La polémique s'est constituée autour de l'outil Google Maps :  au mois d'octobre 2009, les autorités indiennes se sont indignées que plusieurs villes de l'Arunachal Pradesch soient présentées sous leurs noms chinois, comme si elles faisaient parti du territoire de la République de Chine. Par ailleurs, l'Inde a aussi protesté sur la façon de représenter la frontière avec la Chine par une ligne en pointillé, comme si la frontière était contestée et source de tensions. A la suite de ces déclarations, les autorités chinoises ont accusé New Dehli de refuser des négociations autour de ces différents points. Cette controverse autour de Google Maps intervient, en prime, au cours du mois où le premier ministre d'Inde, Manmohan Singh,  se rend sur ce territoire lors d'une campagne électorale (3 octobre 2009) et surtout quelques jours avant la venue du Dalaï-lama dans cette province (8 novembre 2009).

 

Comment Google a-t-il réagi face à ces accusations ?

Sur la version "mondiale", Google Maps a supprimé les noms en chinois (indiquant qu'il s'agissait d'une erreur et non d'un acte délibéré) , mais a conservé les limites en pointillé, faisant référence aux tensions réelles entre les deux États.  Par contre, dans les versions "locales" de Google Maps, en l'occurrence Google Maps Inde et Google Maps Chine, il a proposé deux versions différentes, en fonction des revendications des différents états, afin de ne pas se compromettre envers l'un ou l'autre...

inde2 Vision de Google Maps Inde

 

inde3 Vision de Google Maps Chine

 

inde3Vision du serveur global de Google Maps

Les différences entre les versions locales et globale s'expliquent donc par le choix de Google d'utiliser les positions officielles du pays en matière de frontières pour les versions locales de ces sites. Google s'assure une position de neutralité que l'on pourrait prendre pour de l'impartialitév;  Google Maps entend en effet s'imposer comme une source faisant autorité grâce à sa version globale, mais souhaite aussi apaiser les gouvernements locaux dans ses versions locales et ne surtout pas s'opposer à de grandes sources de marché comme l'Inde ou la Chine. Même si les tensions ne cessent de s'accroitre entre Pékin et Google.

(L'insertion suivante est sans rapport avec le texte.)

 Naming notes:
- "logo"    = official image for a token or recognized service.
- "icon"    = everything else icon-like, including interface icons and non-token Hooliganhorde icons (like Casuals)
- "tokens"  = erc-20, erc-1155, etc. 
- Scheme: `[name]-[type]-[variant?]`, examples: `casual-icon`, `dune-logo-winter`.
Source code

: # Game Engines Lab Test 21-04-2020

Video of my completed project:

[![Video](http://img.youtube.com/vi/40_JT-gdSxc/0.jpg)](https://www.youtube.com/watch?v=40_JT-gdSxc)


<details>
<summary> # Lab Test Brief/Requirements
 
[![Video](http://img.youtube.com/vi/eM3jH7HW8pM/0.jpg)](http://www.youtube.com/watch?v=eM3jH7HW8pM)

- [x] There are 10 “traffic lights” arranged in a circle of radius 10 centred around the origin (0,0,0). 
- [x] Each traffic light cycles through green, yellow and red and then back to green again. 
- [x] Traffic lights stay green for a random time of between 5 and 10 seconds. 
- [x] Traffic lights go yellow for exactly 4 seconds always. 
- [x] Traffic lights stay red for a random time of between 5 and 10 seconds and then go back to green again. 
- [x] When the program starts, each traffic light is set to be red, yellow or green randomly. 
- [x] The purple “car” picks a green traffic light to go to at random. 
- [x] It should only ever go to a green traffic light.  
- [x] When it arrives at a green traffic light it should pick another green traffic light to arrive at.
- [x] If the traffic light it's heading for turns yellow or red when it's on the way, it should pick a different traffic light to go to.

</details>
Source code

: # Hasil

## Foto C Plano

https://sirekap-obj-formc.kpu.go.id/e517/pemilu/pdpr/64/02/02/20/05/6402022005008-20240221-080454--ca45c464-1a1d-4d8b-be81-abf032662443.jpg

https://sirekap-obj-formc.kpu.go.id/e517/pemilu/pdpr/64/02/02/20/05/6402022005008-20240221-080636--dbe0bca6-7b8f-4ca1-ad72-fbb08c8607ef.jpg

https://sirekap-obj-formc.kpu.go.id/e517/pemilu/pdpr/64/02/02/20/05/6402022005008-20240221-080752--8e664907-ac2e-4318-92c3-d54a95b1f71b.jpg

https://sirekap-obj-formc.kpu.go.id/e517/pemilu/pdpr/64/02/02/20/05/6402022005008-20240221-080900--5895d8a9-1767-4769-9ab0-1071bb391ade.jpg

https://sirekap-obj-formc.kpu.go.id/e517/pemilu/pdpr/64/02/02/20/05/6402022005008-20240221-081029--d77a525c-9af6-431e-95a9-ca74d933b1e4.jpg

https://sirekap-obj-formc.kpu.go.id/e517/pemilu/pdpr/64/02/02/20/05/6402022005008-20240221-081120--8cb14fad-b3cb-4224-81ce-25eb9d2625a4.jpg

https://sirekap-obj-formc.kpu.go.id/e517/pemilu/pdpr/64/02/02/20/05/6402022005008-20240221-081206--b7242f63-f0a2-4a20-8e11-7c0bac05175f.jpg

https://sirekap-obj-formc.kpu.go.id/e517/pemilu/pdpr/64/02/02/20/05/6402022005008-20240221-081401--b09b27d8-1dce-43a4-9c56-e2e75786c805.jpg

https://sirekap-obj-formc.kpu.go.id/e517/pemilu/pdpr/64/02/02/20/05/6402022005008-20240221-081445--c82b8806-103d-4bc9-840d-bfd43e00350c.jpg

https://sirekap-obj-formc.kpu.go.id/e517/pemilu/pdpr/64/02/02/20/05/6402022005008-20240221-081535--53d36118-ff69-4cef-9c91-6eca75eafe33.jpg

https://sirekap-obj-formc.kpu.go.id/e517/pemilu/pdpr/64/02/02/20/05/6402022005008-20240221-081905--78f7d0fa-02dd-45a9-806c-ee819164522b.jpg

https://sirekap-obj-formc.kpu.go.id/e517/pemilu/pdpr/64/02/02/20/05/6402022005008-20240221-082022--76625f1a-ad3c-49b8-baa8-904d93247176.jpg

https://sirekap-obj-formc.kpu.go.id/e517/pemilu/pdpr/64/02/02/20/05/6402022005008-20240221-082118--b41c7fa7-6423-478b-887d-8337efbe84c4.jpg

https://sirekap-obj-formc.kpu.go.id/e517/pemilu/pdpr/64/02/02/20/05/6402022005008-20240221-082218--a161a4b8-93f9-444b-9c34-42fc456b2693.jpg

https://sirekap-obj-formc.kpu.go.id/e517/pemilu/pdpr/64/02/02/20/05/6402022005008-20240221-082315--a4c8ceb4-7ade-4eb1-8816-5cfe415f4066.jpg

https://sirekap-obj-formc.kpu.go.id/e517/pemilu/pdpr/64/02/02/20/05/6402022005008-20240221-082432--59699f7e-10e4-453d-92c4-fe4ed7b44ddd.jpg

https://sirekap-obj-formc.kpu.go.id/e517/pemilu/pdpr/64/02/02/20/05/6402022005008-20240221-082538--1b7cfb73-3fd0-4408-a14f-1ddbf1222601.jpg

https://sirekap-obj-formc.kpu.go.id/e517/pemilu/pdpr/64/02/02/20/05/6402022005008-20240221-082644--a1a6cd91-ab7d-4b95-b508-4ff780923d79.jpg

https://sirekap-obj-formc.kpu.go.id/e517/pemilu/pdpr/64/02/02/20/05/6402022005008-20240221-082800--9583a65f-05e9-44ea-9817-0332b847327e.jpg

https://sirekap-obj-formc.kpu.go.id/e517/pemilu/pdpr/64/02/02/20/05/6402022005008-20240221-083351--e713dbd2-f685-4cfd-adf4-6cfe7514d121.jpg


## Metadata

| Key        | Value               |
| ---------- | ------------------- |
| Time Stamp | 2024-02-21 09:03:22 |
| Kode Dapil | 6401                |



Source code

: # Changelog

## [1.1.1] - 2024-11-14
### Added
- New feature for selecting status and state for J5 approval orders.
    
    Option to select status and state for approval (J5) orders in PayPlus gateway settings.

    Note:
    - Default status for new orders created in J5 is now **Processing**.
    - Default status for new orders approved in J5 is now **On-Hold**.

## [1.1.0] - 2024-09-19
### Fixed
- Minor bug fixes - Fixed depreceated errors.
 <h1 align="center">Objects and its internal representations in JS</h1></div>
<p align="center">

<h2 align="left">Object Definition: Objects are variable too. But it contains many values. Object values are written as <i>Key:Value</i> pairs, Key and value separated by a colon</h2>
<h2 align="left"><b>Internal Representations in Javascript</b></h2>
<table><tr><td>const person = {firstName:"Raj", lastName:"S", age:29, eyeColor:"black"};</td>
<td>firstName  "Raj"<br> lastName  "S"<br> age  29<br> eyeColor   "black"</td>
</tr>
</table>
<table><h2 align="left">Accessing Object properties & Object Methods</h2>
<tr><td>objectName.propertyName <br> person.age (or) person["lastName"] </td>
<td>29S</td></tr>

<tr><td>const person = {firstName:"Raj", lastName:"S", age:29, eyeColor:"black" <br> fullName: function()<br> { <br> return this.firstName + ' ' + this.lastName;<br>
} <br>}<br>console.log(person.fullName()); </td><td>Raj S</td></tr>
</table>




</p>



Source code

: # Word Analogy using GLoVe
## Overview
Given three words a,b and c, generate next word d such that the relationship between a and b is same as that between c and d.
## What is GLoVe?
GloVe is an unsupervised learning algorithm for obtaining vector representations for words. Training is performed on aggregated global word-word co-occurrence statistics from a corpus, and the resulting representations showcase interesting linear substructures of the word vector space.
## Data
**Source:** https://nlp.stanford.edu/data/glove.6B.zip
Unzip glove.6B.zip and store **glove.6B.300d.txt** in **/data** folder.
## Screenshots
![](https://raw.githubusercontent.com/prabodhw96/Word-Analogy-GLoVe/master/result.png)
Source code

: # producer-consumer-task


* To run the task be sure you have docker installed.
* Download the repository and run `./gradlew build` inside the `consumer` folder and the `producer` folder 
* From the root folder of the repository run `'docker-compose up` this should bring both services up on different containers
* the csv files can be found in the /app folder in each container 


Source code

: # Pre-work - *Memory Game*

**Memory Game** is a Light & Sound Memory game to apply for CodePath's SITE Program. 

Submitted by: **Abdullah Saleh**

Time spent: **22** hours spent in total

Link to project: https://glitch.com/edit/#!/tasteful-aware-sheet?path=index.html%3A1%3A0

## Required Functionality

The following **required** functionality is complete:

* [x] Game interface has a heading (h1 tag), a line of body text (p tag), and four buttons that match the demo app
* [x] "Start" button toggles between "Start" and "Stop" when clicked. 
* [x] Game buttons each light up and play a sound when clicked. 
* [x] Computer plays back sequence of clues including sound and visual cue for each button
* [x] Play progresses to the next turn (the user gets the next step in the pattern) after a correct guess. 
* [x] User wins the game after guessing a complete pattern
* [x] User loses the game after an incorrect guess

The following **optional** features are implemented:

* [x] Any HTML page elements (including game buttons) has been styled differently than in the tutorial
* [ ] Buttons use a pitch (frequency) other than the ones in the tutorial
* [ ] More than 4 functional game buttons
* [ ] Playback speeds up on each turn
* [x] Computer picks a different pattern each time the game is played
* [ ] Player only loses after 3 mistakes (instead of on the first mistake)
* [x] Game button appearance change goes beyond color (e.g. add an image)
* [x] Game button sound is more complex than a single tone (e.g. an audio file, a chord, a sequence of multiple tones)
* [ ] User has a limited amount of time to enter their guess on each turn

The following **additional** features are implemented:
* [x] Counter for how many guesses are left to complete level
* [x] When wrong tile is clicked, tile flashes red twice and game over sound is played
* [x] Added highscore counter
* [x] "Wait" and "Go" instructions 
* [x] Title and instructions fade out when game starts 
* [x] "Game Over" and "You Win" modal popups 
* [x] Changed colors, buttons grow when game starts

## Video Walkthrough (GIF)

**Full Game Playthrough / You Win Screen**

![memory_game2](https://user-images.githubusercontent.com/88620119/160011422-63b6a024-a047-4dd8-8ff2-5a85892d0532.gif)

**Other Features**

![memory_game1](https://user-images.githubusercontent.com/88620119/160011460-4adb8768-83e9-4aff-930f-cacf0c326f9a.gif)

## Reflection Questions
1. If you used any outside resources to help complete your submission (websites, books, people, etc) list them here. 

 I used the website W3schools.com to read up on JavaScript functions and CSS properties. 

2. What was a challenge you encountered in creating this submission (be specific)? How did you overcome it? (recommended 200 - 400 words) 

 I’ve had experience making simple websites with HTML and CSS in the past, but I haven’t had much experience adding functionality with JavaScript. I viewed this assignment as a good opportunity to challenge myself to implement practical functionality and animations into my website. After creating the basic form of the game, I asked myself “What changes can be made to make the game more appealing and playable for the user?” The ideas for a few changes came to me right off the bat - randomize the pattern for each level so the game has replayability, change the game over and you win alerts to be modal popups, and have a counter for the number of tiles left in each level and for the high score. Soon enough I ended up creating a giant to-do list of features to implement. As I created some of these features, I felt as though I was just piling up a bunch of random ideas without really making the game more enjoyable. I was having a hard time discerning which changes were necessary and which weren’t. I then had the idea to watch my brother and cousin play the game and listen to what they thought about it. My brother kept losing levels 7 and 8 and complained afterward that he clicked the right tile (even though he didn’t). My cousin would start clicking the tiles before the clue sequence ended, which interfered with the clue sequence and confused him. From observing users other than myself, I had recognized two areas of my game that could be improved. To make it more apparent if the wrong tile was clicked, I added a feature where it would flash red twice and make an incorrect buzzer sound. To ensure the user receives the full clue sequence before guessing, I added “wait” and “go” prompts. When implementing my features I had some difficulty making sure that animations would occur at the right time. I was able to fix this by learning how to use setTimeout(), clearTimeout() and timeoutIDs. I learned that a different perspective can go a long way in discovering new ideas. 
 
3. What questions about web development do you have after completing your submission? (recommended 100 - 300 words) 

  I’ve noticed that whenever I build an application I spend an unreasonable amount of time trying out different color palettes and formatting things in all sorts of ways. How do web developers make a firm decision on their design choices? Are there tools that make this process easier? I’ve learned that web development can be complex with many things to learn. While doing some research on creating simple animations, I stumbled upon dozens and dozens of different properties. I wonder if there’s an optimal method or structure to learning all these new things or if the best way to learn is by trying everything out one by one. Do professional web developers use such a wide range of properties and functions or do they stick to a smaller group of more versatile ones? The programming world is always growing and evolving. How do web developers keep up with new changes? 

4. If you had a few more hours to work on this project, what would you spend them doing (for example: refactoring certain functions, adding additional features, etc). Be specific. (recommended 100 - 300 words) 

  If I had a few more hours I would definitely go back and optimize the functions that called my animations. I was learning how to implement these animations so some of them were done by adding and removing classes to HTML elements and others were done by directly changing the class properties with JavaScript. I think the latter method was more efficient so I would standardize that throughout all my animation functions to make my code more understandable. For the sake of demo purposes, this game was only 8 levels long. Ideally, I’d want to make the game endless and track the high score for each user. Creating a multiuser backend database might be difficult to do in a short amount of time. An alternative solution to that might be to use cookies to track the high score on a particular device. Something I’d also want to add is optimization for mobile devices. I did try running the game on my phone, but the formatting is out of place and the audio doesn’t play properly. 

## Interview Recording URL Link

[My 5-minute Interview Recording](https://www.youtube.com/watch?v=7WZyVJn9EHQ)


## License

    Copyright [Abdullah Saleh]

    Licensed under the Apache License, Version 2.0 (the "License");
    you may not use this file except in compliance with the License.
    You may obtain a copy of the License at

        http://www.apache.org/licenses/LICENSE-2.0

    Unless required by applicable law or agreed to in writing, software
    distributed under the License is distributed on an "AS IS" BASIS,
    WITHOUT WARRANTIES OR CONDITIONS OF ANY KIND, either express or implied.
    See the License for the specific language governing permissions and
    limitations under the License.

Cette politique des "trois versions" est appliquée par la société de Montain View dans de nombreux cas où le tracé des frontières pose un problème géopolitique. C'est notamment le cas pour Jammu et le Cachemire dans le conflit Inde/Pakistan. D'ailleurs, la création de 29 nouveaux domaines (ou versions localisées) de Google Maps en Afrique peut apparaître aussi comme un moyen de prévention afin d'apaiser des tensions éventuelles envers Google...

 

Qu'en est-il des autres globes virtuels ?

inde4 

Bing Maps a une vision globale et a mis l'intégralité de la province en ligne pointillée pour montrer qu'elle est source de tensions et d'incertitudes. 

inde5

Yahoo Maps intègre directement la province dans l'état indien. Par contre pas de service local en Chine ; c'est la position indienne qui est retenue, le service local fonctionnant seulement en Inde.

 

Second exemple : le cas du temple de Preah Vihear, frontière entre le Cambodge et la Thaïlande

 
temple

Là encore, il s'agit d'un différend frontalier ancien, non pas autour d'une province ou d'un territoire précis mais plutôt autour d'un temple, lieu à forte symbolique nationale. Ce temple se situe dans la province cambodgienne du même nom et appartient aussi au parc national thaïlandais dans la province de Si Sanket. Situé juste à cheval sur la frontière, il possède une entrée en Thaïlande, une entrée au Cambodge... Symboliquement, lorsque les tensions sont fortes entre les deux pays, les deux entrées sont fermées. Le temple fait figure d'enclave le long d'une frontière centrée sur la ligne de crête des monts Dângrêk. La notion de frontière "naturelle" est souvent reprise...  Les sources de conflit autour de ce temple et de la zone frontalière sont nombreuses et anciennes : elles débutent  en 1953, après l'indépendance du Cambodge (qui possédait jusque là le temple, selon des cartes et des interprétations de cartes réalisées par les Français en 1904). Le gouvernement thaï décide d'envahir le Temple. Une décision controversée du tribunal international de La Haye en 1962 (s'appuyant sur les travaux cartographiques de 1904), fait du temple un héritage cambodgien. Mais les nombreux conflits qui émaillent les quarante dernières années font de cette zone frontalière un espace incertain et mal délimité. Un des derniers épisodes  de ce conflit qui jalonne les années 2000 est la volonté des autorités cambodgiennes d'inscrire le temple au patrimoine mondial de l'UNESCO, ce qui est chose faite depuis 2008, sans l'accord thaïlandais. La possible restitution du temple a servi d'argument électoral en Thaïlande lors des élections de 2007. Un retrait du patrimoine mondial de l'UNESCO a même été demandé en juin 2009 par le premier ministre thaïlandais Abhisit Vejjajiva, sans résultats. Les tensions politiques et militaires n'ont cessé de s'amplifier depuis cette date.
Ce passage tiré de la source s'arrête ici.